Publicação Semestral da Junta Distrital de Aveiro

Janeiro de 1966 

 

APROVEITAMENTO
HIDROELÉCTRICO

DOS RIOS PAIVA E VOUGA

 
 

A Hidro Eléctrica Portuguesa fez, há anos, um estudo sobre o aproveitamento hidro-eléctrlco dos Rios Paiva e Vouga.

Como tal trabalho não se limitou aos aspectos hidroeléctricos mas teve, também, «a preocupação de conseguir a melhor valorização da água nas suas múltiplas apIicações», julgámos do maior interesse dar a conhecer aos nossos leitores alguma coisa do que lemos nos vários volumes que integram o Plano Geral e seus Anexos.

O esquema recomendado para o aproveitamento consta de 4 barragens e 4 centrais no Rio Paiva e de 3 barragens e 3 centrais no Rio Vouga e, ainda, uma galeria de Iigação (17 Km) entre os 2 rios.

 

«Com tal aproveitamento, consegue-se:

– o domínio das cheias do Vouga e, como consequência, as condições para serem recuperados ou beneficiados no Baixo Vouga cerca de 11 000 ha de bons terrenos agora pouco produtivos;

– a garantia de um elevado caudal de estiagem no Vouga, e portanto: a possibilidade de intensificar e alargar as culturas de regadio; eliminação das dificuldades no abastecimento de água às indústrias ribeirinhas e do problema da poluição das águas do rio;

– aumento de tráfego no porto de Aveiro decorrente da valorização do Baixo Vouga.

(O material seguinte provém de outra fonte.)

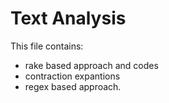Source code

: # Text Analysis

This file contains:  
- rake based approach and codes
- contraction expantions  
- regex based approach.

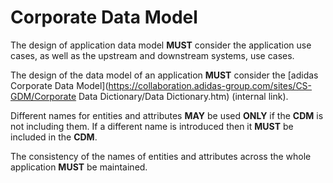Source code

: # Corporate Data Model
The design of application data model **MUST** consider the application use cases, as well as the upstream and downstream systems, use cases.

The design of the data model of an application **MUST** consider the [adidas Corporate Data Model](https://collaboration.adidas-group.com/sites/CS-GDM/Corporate Data Dictionary/Data Dictionary.htm) (internal link).

Different names for entities and attributes **MAY** be used **ONLY** if the **CDM** is not including them. If a different name is introduced then it **MUST** be included in the **CDM**.

The consistency of the names of entities and attributes across the whole application **MUST** be maintained.

 
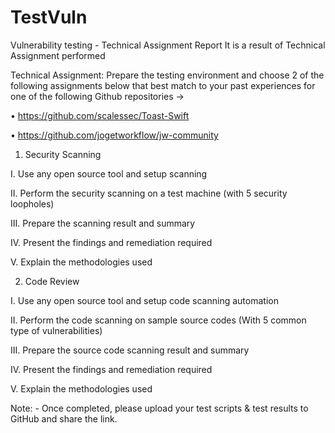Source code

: # TestVuln
Vulnerability testing - Technical Assignment Report
It is a result of Technical Assignment performed

Technical Assignment:
Prepare the testing environment and choose 2 of the following assignments below that best match to your past experiences for one of the following Github repositories -> 

•	https://github.com/scalessec/Toast-Swift 

•	https://github.com/jogetworkflow/jw-community 

1.	Security Scanning

  I.	Use any open source tool and setup scanning

  II.	Perform the security scanning on a test machine (with 5 security loopholes)
  
  III.	Prepare the scanning result and summary
  
  IV.	Present the findings and remediation required
  
  V.	Explain the methodologies used
  
2.	Code Review
	
  I.	Use any open source tool and setup code scanning automation
  
  II.	Perform the code scanning on sample source codes (With 5 common type of vulnerabilities)
  
  III.	Prepare the source code scanning result and summary
  
  IV.	Present the findings and remediation required
  
  V.	Explain the methodologies used
  
Note: - Once completed, please upload your test scripts & test results to GitHub and share the link.
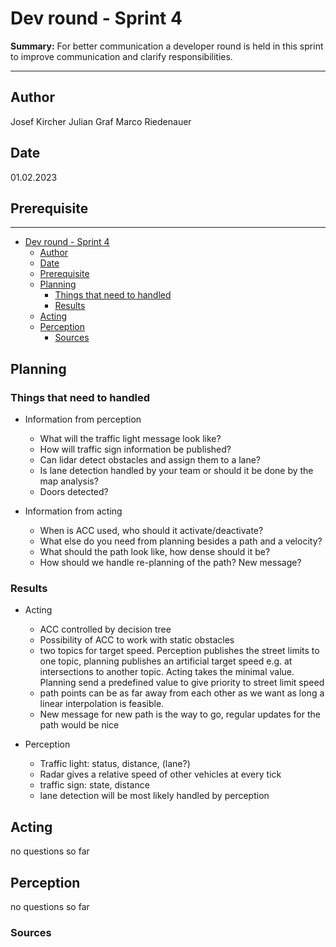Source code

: # Dev round - Sprint 4

**Summary:** For better communication a developer round is held in this sprint to improve communication and clarify responsibilities.

---

## Author

Josef Kircher
Julian Graf
Marco Riedenauer

## Date

01.02.2023

## Prerequisite

---
<!-- TOC -->
* [Dev round - Sprint 4](#dev-round---sprint-4)
  * [Author](#author)
  * [Date](#date)
  * [Prerequisite](#prerequisite)
  * [Planning](#planning)
    * [Things that need to handled](#things-that-need-to-handled)
    * [Results](#results)
  * [Acting](#acting)
  * [Perception](#perception)
    * [Sources](#sources)
<!-- TOC -->

## Planning

### Things that need to handled

* Information from perception
  * What will the traffic light message look like?
  * How will traffic sign information be published?
  * Can lidar detect obstacles and assign them to a lane?
  * Is lane detection handled by your team or should it be done by the map analysis?
  * Doors detected?

* Information from acting
  * When is ACC used, who should it activate/deactivate?
  * What else do you need from planning besides a path and a velocity?
  * What should the path look like, how dense should it be?
  * How should we handle re-planning of the path? New message?

### Results

* Acting
  * ACC controlled by decision tree
  * Possibility of ACC to work with static obstacles
  * two topics for target speed. Perception publishes the street limits to one topic, planning publishes an artificial target speed e.g. at intersections to another topic. Acting takes the minimal value. Planning send a predefined value to give priority to street limit speed
  * path points can be as far away from each other as we want as long a linear interpolation is feasible.
  * New message for new path is the way to go, regular updates for the path would be nice

* Perception
  * Traffic light: status, distance, (lane?)
  * Radar gives a relative speed of other vehicles at every tick
  * traffic sign: state, distance
  * lane detection will be most likely handled by perception

## Acting

no questions so far

## Perception

no questions so far

### Sources
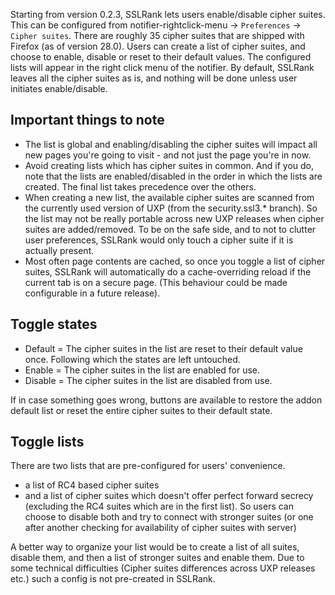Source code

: Starting from version 0.2.3, SSLRank lets users enable/disable cipher suites. This can be configured from notifier-rightclick-menu -> `Preferences` -> `Cipher suites`.  There are roughly 35 cipher suites that are shipped with Firefox (as of version 28.0). Users can create a list of cipher suites, and choose to enable, disable or reset to their default values. The configured lists will appear in the right click menu of the notifier. By default, SSLRank leaves all the cipher suites as is, and nothing will be done unless user initiates enable/disable.

## Important things to note

* The list is global and enabling/disabling the cipher suites will impact all new pages you're going to visit - and not just the page you're in now. 
* Avoid creating lists which has cipher suites in common. And if you do, note that the lists are enabled/disabled in the order in which the lists are created. The final list takes precedence over the others.
* When creating a new list, the available cipher suites are scanned from the currently used version of UXP (from the security.ssl3.* branch). So the list may not be really portable across new UXP releases when cipher suites are added/removed. To be on the safe side, and to not to clutter user preferences, SSLRank would only touch a cipher suite if it is actually present.
* Most often page contents are cached, so once you toggle a list of cipher suites, SSLRank will automatically do a cache-overriding reload if the current tab is on a secure page. (This behaviour could be made configurable in a future release).

## Toggle states

* Default = The cipher suites in the list are reset to their default value once. Following which the states are left untouched. 
* Enable = The cipher suites in the list are enabled for use.
* Disable = The cipher suites in the list are disabled from use. 

If in case something goes wrong, buttons are available to restore the addon default list or reset the entire cipher suites to their default state. 

## Toggle lists

There are two lists that are pre-configured for users' convenience.
* a list of RC4 based cipher suites
* and a list of cipher suites which doesn't offer perfect forward secrecy (excluding the RC4 suites which are in the first list). 
So users can choose to disable both and try to connect with stronger suites (or one after another checking for availability of cipher suites with server)

A better way to organize your list would be to create a list of all suites, disable them, and then a list of stronger suites and enable them. Due to some technical difficulties (Cipher suites differences across UXP releases etc.) such a config is not pre-created in SSLRank.
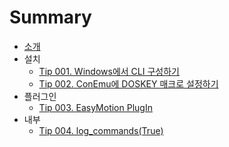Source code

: # Summary

* [소개](README.md)
* 설치
    * [Tip 001. Windows에서 CLI 구성하기](tip_001_cli.md)
    * [Tip 002. ConEmu에 DOSKEY 매크로 설정하기](tip_002_conemu.md)
* 플러그인
    * [Tip 003. EasyMotion PlugIn](tip_003_easymotion.md)
* 내부
    * [Tip 004. log_commands(True)](tip_004_logcommands_true.md)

Com o estudo económico-social apresentado no Volume I do Anexo 3 procurou-se não só avaliar as implicações nesse campo do esquema do aproveitamento preconizado, mas principalmente lançar a iniciativa do estudo de um plano de desenvolvimento da região que tende à melhoria de emprego da mão-de-obra local e, consequentemente, à subida do seu nível de vida e à descida da taxa de emigração.

O objectivo deste Plano Geral é o aproveitamento hidroeléctrico. Ele não pode, porém, ser esquematizado sem se terem em consideração as suas implicações sobre o uso da água para outros fins.

Com efeito, criadas embora as albufeiras com vista à produção de energia, elas também regularizam as cheias e possibilitam assim a recuperação de terrenos incultos; e também garantem maiores caudais de estiagem, que podem ser utilizados em novos regadios ou para fins industriais. Duma maneira geral há, portanto, benefícios a contabilizar para além dos hidroeléctricos.

No Rio Paiva eles não são sensíveis. Já no Rio Vouga podemos separar duas zonas com características e problemas bem distintos: / 36 /

– uma, o «Vouga», até à foz do Caima (1 030 Km2 de bacia hidrográfica). Rio de planalto e de montanha, com interesse essencialmente hidroeléctrico;

– outra, o «Baixo Vouga» (1 370 Km2, incluindo os afluentes Caima, Águeda e Cértima), em que o problema é de domínio de cheias para melhoria e defesa das explorações agrícolas e de garantia dos caudais e estiagem necessários para a rega e usos industriais.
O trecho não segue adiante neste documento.